5回の守備では、1死から谷川原の一塁へのゴロを中山が捕球。カバーに走った高橋を制し、「OK!」と声を出して一塁を踏んだ。「あいつはトスが欲しいみたいだったんですけど、『自分で行けるわ』という感じで」。緊張感のある中で、高橋との会話に頬が緩んだ。
中山も負けてはいられない。「とにかく結果を残すこと。ああいう苦しい展開でも、一本出て空気を変えたいなという思いを持って」。6回にWBCメキシコ代表の左腕、エイドリアン・アルメンタ投手から左前へ快音を響かせた。
久々に中山をバックに投げた高橋も、共闘を喜んだ。「昨日から危ない守備をしてたので、不安でしたね」。笑顔でイジれるのも、親友だからこそだ。

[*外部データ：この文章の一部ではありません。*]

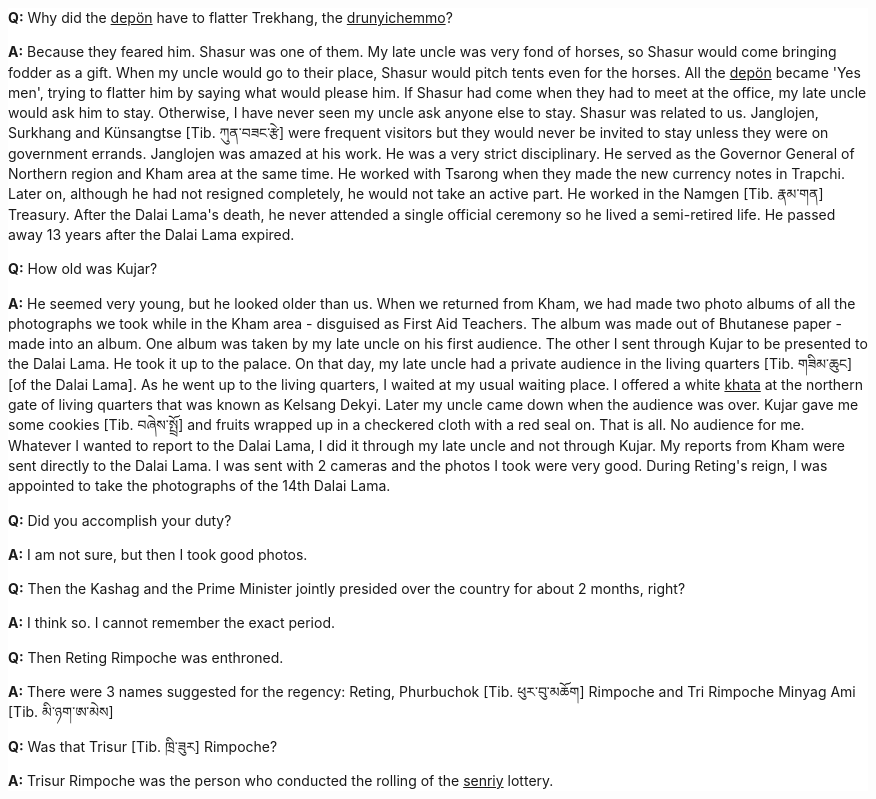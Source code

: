**Q:**  Why did the <a href="#" data-tooltip="[tib. མདའ་དཔོན]** A commander or general in charge of a regiment in the traditional Tibetan Army. If a regiment had only 500 troops, there was usually only one depön, but if there were 1,000 troops, there were usually two.">depön</a> have to flatter Trekhang, the <a href="#" data-tooltip="[tib. དྲུང་ཡིག་ཆེན་མོ]** The title of the four heads of the Yigtsang Office (Ecclesiastics Office).">drunyichemmo</a>?   

**A:**  Because they feared him. Shasur was one of them. My late uncle was very fond of horses, so Shasur would come bringing fodder as a gift. When my uncle would go to their place, Shasur would pitch tents even for the horses. All the <a href="#" data-tooltip="[tib. མདའ་དཔོན]** A commander or general in charge of a regiment in the traditional Tibetan Army. If a regiment had only 500 troops, there was usually only one depön, but if there were 1,000 troops, there were usually two.">depön</a> became 'Yes men', trying to flatter him by saying what would please him. If Shasur had come when they had to meet at the office, my late uncle would ask him to stay. Otherwise, I have never seen my uncle ask anyone else to stay. Shasur was related to us. Janglojen, Surkhang and Künsangtse [Tib. ཀུན་བཟང་རྩེ] were frequent visitors but they would never be invited to stay unless they were on government errands. Janglojen was amazed at his work. He was a very strict disciplinary. He served as the Governor General of Northern region and Kham area at the same time. He worked with Tsarong when they made the new currency notes in Trapchi. Later on, although he had not resigned completely, he would not take an active part. He worked in the Namgen [Tib. རྣམ་གན] Treasury. After the Dalai Lama's death, he never attended a single official ceremony so he lived a semi-retired life. He passed away 13 years after the Dalai Lama expired.   

**Q:**  How old was Kujar?   

**A:**  He seemed very young, but he looked older than us. When we returned from Kham, we had made two photo albums of all the photographs we took while in the Kham area - disguised as First Aid Teachers. The album was made out of Bhutanese paper - made into an album. One album was taken by my late uncle on his first audience. The other I sent through Kujar to be presented to the Dalai Lama. He took it up to the palace. On that day, my late uncle had a private audience in the living quarters [Tib. གཟིམ་ཆུང] [of the Dalai Lama]. As he went up to the living quarters, I waited at my usual waiting place. I offered a white <a href="#" data-tooltip="[tib. ཁ་བཏགས]** A Tibetan ceremonial scarf given to lamas, visitors, etc.">khata</a> at the northern gate of living quarters that was known as Kelsang Dekyi. Later my uncle came down when the audience was over. Kujar gave me some cookies [Tib. བཞེས་སྤྲོ] and fruits wrapped up in a checkered cloth with a red seal on. That is all. No audience for me. Whatever I wanted to report to the Dalai Lama, I did it through my late uncle and not through Kujar. My reports from Kham were sent directly to the Dalai Lama. I was sent with 2 cameras and the photos I took were very good. During Reting's reign, I was appointed to take the photographs of the 14th Dalai Lama.   

**Q:**  Did you accomplish your duty?   

**A:**  I am not sure, but then I took good photos.   

**Q:**  Then the Kashag and the Prime Minister jointly presided over the country for about 2 months, right?   

**A:**  I think so. I cannot remember the exact period.   

**Q:**  Then Reting Rimpoche was enthroned.   

**A:**  There were 3 names suggested for the regency: Reting, Phurbuchok [Tib. ཕུར་བུ་མཆོག] Rimpoche and Tri Rimpoche Minyag Ami [Tib. མི་ཉག་ཨ་མེས]   

**Q:**  Was that Trisur [Tib. ཁྲི་ཟུར] Rimpoche?   

**A:**  Trisur Rimpoche was the person who conducted the rolling of the <a href="#" data-tooltip="[tib. ཟན་རིལ]** A divine lottery. Multiple answers to a question were written on paper of the same size and rolled in dough balls of the same size and weight. These were shaken in a plate or bowl in front of a statue of a deity until one of the balls popped out. The ball that popped out was considered to have been selected by the deity before which the lottery was done.">senriy</a> lottery.   

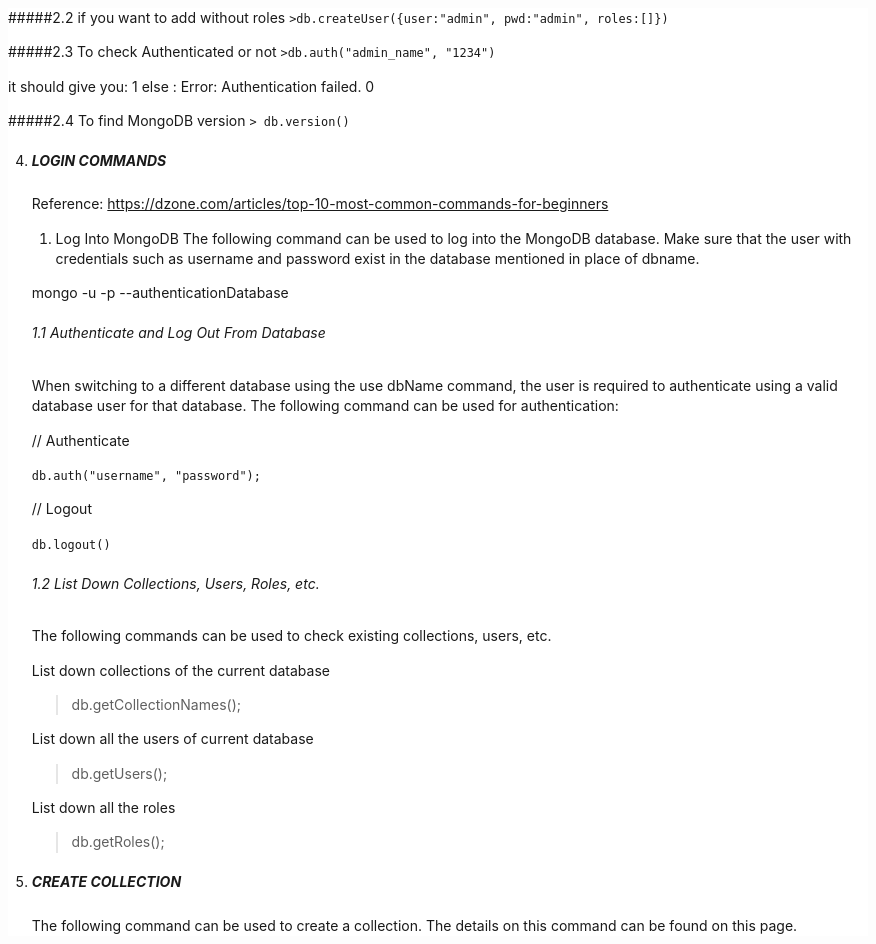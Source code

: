    #####2.2 if you want to add without roles
   `>db.createUser({user:"admin", pwd:"admin", roles:[]})`

   #####2.3 To check Authenticated or not
   `>db.auth("admin_name", "1234")`

   it should give you:
   1
   else :
   Error: Authentication failed.
   0

   #####2.4 To find MongoDB version
   `> db.version()`

4. ##### LOGIN COMMANDS

   Reference: https://dzone.com/articles/top-10-most-common-commands-for-beginners

   1. Log Into MongoDB
      The following command can be used to log into the MongoDB database. Make sure that the user with credentials such as username and password exist in the database mentioned in place of dbname.

   mongo -u <username> -p <password> --authenticationDatabase <dbname>

   ###### 1.1 Authenticate and Log Out From Database

   When switching to a different database using the use dbName command, the user is required to authenticate using a valid database user for that database. The following command can be used for authentication:

   // Authenticate

   ```
   db.auth("username", "password");
   ```

   // Logout

   ```
   db.logout()
   ```

   ###### 1.2 List Down Collections, Users, Roles, etc.

   The following commands can be used to check existing collections, users, etc.

   List down collections of the current database

   > db.getCollectionNames();

   List down all the users of current database

   > db.getUsers();

   List down all the roles

   > db.getRoles();

5. ##### CREATE COLLECTION

   The following command can be used to create a collection. The details on this command can be found on this page.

「久しぶりに一緒のチームでやって、めちゃくちゃ楽しいです。高校時代を思い出しますし、こういう舞台で一緒に野球ができるということは、本当に幸せですね」
中山は昨年は自己最多の103試合に出場。サポートメンバーとして参加する宮崎合宿では、松井秀喜氏から熱心な指導を受けるなど、充実の日々を過ごしている。「すごくいい時間を過ごせている。次は(WBCの)大会で、野球をやりたい」。その時、横には「ヒロト」がいるはずだ。